- Opening Delimiter -

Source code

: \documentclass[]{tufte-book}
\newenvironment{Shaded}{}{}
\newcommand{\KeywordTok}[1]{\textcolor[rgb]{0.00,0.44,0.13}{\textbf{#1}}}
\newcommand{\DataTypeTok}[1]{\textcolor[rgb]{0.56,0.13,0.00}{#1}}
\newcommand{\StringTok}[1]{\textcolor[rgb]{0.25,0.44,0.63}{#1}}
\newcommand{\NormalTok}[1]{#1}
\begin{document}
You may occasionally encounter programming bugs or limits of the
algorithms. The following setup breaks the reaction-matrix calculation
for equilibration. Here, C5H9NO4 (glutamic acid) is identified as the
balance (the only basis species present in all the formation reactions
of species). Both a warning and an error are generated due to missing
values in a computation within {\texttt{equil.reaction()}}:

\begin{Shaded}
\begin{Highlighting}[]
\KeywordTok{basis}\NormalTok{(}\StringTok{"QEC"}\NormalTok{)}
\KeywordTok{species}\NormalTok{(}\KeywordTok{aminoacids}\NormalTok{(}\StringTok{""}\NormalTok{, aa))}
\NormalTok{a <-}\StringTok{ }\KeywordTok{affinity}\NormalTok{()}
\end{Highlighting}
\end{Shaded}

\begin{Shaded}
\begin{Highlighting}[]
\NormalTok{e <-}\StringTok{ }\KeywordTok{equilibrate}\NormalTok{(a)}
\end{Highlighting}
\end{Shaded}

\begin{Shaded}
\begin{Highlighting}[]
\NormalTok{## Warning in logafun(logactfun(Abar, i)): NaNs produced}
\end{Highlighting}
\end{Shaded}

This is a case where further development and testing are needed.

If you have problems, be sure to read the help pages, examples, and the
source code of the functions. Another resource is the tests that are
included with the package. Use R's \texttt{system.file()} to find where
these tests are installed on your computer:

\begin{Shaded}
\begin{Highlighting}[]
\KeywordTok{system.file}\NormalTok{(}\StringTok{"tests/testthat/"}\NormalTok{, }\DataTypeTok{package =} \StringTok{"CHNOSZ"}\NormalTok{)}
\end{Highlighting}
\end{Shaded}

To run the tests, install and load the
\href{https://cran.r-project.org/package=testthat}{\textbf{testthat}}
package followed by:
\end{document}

- Closing Delimiter -

**YOUR ASSIGNMENT**
Every line that contains the string "basis" should be copied from the records.

**EXERCISE SOLUTION**
balance (the only basis species present in all the formation reactions
\KeywordTok{basis}\NormalTok{(}\StringTok{"QEC"}\NormalTok{)}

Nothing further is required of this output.